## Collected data

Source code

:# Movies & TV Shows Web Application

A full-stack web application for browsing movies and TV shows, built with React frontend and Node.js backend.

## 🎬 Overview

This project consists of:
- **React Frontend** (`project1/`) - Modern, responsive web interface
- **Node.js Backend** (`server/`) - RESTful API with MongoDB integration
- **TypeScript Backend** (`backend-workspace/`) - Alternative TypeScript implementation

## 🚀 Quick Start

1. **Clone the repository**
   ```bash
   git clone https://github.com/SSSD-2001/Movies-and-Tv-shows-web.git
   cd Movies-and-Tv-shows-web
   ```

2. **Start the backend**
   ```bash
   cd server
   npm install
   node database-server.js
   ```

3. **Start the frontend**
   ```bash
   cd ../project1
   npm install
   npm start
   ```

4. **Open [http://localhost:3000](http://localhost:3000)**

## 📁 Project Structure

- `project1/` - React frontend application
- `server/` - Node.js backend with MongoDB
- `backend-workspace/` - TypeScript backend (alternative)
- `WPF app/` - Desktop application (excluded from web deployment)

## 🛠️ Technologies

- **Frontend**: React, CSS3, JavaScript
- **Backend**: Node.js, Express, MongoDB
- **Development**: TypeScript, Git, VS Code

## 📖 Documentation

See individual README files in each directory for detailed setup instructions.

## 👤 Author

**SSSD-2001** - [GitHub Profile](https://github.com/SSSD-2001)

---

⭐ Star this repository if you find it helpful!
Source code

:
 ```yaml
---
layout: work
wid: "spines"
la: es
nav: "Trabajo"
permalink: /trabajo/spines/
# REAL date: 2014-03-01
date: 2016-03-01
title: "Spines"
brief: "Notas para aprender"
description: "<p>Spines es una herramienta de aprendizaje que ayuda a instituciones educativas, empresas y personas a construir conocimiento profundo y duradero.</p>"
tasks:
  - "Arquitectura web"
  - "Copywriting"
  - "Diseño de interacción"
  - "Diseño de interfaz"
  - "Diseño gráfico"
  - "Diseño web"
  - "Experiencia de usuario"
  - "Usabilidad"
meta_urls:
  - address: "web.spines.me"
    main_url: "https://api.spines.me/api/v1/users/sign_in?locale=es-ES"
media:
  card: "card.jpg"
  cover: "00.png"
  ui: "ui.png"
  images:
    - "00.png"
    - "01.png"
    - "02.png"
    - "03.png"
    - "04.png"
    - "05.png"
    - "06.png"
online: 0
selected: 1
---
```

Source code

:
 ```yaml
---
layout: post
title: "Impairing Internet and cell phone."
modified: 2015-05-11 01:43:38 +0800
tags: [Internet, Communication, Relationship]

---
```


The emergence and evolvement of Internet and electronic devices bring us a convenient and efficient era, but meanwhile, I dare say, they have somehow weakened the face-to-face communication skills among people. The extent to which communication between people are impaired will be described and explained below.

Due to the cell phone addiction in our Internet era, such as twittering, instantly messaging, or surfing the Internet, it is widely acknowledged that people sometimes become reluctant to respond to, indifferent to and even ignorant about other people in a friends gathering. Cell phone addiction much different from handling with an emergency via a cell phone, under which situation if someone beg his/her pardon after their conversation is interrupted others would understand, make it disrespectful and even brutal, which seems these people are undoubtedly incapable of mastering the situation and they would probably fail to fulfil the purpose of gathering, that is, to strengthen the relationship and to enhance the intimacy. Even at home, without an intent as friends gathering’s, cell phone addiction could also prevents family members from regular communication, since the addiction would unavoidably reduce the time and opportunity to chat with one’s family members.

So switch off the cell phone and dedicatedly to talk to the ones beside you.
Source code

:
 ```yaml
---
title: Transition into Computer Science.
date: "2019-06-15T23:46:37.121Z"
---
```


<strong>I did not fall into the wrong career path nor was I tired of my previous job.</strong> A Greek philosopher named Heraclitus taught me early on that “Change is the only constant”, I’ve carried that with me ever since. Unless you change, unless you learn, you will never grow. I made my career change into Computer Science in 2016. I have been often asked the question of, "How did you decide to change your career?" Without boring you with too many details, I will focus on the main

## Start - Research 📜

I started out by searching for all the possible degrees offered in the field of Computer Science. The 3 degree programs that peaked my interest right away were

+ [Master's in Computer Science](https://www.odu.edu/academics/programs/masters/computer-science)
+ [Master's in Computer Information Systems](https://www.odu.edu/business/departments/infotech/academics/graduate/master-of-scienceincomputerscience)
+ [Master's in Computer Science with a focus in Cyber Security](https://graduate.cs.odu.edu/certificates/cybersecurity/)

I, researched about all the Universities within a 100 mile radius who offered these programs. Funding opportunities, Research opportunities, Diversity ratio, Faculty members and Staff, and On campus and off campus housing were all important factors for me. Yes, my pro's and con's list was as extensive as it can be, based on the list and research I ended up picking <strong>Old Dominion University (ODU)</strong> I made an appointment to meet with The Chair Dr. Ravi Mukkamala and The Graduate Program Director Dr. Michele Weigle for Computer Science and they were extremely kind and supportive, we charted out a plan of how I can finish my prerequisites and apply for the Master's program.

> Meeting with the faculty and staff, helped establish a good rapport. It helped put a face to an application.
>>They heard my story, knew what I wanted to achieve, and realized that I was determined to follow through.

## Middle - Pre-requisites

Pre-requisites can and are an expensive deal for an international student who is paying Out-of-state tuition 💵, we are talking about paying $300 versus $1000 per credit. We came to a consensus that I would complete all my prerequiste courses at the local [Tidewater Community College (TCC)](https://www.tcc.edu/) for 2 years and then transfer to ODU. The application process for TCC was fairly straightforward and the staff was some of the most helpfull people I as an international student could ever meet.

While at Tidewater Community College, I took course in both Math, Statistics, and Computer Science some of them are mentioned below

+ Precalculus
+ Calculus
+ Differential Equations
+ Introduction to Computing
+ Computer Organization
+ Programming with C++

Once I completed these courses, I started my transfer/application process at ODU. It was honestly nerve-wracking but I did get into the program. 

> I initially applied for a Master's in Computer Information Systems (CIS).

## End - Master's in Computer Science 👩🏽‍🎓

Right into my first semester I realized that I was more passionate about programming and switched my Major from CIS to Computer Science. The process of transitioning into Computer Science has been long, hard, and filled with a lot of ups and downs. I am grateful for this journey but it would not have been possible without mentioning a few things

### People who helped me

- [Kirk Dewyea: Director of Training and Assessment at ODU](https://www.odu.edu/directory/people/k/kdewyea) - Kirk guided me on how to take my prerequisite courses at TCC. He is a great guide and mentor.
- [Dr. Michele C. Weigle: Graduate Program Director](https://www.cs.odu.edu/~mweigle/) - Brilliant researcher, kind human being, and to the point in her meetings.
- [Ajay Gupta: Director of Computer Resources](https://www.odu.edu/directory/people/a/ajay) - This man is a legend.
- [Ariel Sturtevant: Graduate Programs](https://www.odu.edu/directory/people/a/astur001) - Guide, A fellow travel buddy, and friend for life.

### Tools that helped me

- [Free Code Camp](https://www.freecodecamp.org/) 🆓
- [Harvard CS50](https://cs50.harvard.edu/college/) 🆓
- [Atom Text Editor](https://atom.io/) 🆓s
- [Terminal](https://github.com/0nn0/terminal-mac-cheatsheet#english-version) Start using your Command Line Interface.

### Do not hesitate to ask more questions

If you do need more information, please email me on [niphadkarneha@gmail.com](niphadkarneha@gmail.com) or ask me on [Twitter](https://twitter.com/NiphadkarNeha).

## Assignment
Above are the records; from them, give again exactly the lines from the one containing "to an application." through the one containing "Pre-requisites can and", both included.

## Solution for this exercise
> Meeting with the faculty and staff, helped establish a good rapport. It helped put a face to an application.
>>They heard my story, knew what I wanted to achieve, and realized that I was determined to follow through.

## Middle - Pre-requisites

Pre-requisites can and are an expensive deal for an international student who is paying Out-of-state tuition 💵, we are talking about paying $300 versus $1000 per credit. We came to a consensus that I would complete all my prerequiste courses at the local [Tidewater Community College (TCC)](https://www.tcc.edu/) for 2 years and then transfer to ODU. The application process for TCC was fairly straightforward and the staff was some of the most helpfull people I as an international student could ever meet.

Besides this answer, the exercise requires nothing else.